The Pessimistic Retrofuturism of Giorgio Murderer

Giorgio Murderer
photo by Brandi Rinks

Giorgio Murderer is a man from the year 2078 who hails from Chimborazo Island and uses a intertemporal link to control Rob Craig’s brain and limbs.

Most music is a celebration: affirmations of life and youth, glorifications of lust and sexuality, anthems to triumph and self direction. Holographic Vietnam War, the latest LP from Pelican Pow Wow Records’ Giorgio Murderer, is a slap in the face, a slur, a curse on your children, and a pox upon your house.

Its ominous tracks are collaged together in spare, translucent layers: 1970s drum machine beats pasted with live snare, vocals sneered over fuzzy pre-recorded backups, all of them passed back and forth between a computer and pair of cassette four-tracks. The quavering keyboards sound like they’re ripped from the score of an ‘80s cartoon from another dimension.

That ramshackle basement sound comes through perfectly in the live setting, where Giorgio hammers three-chord garage riffs over shrill, tinny synth melodies and simple rhythms, spitting invective into a microphone and emotionally abusing audience members; but the man you see on stage isn’t Giorgio Murderer—it’s Rob Craig, who grew up in poverty and religious repression in Mobile, Alabama. His background is murky, full of references to drugs, bad dudes, and serious trouble. He wears t-shirts that stretch tightly across his belly, a leather jacket, and a scowl.

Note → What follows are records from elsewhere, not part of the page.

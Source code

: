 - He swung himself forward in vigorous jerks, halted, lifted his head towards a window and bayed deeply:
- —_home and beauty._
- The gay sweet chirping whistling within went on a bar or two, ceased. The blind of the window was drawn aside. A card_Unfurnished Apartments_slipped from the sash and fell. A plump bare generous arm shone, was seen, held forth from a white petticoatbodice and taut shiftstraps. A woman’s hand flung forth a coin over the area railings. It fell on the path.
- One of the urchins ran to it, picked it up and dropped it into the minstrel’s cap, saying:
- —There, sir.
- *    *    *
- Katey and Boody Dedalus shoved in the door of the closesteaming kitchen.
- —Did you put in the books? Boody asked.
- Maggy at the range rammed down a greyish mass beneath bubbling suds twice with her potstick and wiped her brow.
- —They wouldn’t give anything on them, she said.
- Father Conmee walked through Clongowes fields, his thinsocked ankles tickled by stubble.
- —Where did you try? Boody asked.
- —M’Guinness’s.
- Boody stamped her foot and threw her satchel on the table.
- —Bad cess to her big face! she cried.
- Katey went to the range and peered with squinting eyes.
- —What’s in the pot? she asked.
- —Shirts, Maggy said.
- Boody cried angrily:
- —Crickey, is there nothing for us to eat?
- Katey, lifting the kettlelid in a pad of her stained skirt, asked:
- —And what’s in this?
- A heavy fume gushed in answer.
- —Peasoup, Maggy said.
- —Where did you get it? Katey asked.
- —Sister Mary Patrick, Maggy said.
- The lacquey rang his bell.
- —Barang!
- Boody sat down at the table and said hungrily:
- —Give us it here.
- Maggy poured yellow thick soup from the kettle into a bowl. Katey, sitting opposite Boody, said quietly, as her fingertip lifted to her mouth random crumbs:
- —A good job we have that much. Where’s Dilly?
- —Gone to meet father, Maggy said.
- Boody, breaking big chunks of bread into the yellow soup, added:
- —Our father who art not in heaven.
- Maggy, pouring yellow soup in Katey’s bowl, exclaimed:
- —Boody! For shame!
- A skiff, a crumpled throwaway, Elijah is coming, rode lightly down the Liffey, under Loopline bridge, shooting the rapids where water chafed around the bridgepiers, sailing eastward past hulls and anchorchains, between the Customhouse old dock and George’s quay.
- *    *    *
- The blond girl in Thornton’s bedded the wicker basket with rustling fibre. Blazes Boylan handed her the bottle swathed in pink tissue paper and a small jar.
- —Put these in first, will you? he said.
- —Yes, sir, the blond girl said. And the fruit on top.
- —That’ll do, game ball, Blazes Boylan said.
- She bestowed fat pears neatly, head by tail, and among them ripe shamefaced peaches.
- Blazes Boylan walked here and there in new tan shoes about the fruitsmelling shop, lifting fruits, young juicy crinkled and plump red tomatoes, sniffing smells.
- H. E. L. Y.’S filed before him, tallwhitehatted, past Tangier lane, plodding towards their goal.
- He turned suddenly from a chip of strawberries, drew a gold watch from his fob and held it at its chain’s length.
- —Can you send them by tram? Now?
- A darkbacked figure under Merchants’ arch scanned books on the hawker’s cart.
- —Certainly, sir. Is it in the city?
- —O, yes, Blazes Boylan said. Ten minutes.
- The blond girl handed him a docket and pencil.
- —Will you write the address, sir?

In our email exchange, Craig asserted that Giorgio Murderer is a separate entity—a man from the year 2078 who hails from Chimborazo Island and uses a intertemporal link to control Craig’s brain and limbs in an attempt to spread disinformation and save the world. (The same is true of Craig’s other band, Buck Biloxi and the Fucks; Biloxi’s not a person, or a stage name. It’s just a cool name for a punk band.)

“Unfortunately, I am limited to only using the instruments and recording equipment available to me in 2016, as I am unable to bring even the few pieces of gear that survive here on Chimborazo across time,” Giorgio Murderer explained. “Rob generally needs to be completely isolated at his house in order to record a Giorgio Murderer song. It often happens that someone will come to the door or call on the phone, and the intertemporal link just doesn’t hold up alongside all the other brain activity that begins to happen. If you live in 2016 or later and you encounter Rob Craig somewhere, try to get him high, as it will improve the fidelity of our intertemporal link.”

Craig played and recorded every single instrument on Vietnam, much as he did on most of the early Buck Biloxi album Culture Demanufacturer; Holographic Vietnam War is even more of an effort in isolation. Craig’s visions are compelling and complete, whether he’s the auteur at the helm of a three-piece band, or barricaded in his home slurring science fiction over a KORG Rhythm-33. (Some might say that Giorgio Murderer is simply Buck Biloxi and the Fucks with synths. Some people have no sense of wonder.)

Asked to explain a track named “Theme from Bill and Ted vs Grey Goo,” Craig says, “This movie begins with our heroes Bill S. Preston, Esquire and Ted ‘Theodore’ Logan finally having created a nebulously perfect world with the power of their rock. Hijinks ensue when nanobots, created by Station to convert carbon dioxide in Earth’s atmosphere to oxygen, begin converting all carbon-based life on earth into oxygen because of a buffer overflow error. Can the Wyld Stallyns save the people of Earth and continue to be excellent to each other? Because this movie doesn’t exist in your timeline, I don’t mind telling you that the answer is ‘No’; Bill and Ted each betray one another before dying, both alone and alongside the rest of humanity.”

Giorgio Murderer
photo by Brandi Rinks

Giorgio Murderer’s only nostalgia is pessimistic retrofuturism. This is not “pure 1977 rock ‘n’ roll,” like every other reverb-obsessed act running on a shoestring budget and a 30-rack of watery lager may claim. This is the fatalistic soundtrack to a burned and scarred land, bitter with defeatism and deeply unsettling. On tape, Giorgio’s coarse voice does double duty on vocals, sometimes summoning associations with the gunk punk Kalamazoo brothers in The Spits, who often chant their lyrics in tandem. The murk and overwhelming tone of malice has faint whispers of nasty Greek misanthropes Bazooka, and the group The Man also operates with a dystopian mind control motif. But nobody else really sounds like Giorgio Murderer.

The protagonist of Giorgio Murder’s dystopian world doesn’t necessarily want to be the force that visits evil upon you; Craig’s songs differ in that way from the viscera-strewn forests of metal that lay across the River Acheron. His relentlessly negative lyrics don’t offer direct threats, but are instead helpful reminders of hellish realities. “I’d like to think that there is some human connection that can be derived from the fact that we can all be murdered by a robot at any moment. I think that is a shared experience,” Craig explained. “Perhaps that makes it more important to enjoy yourself.”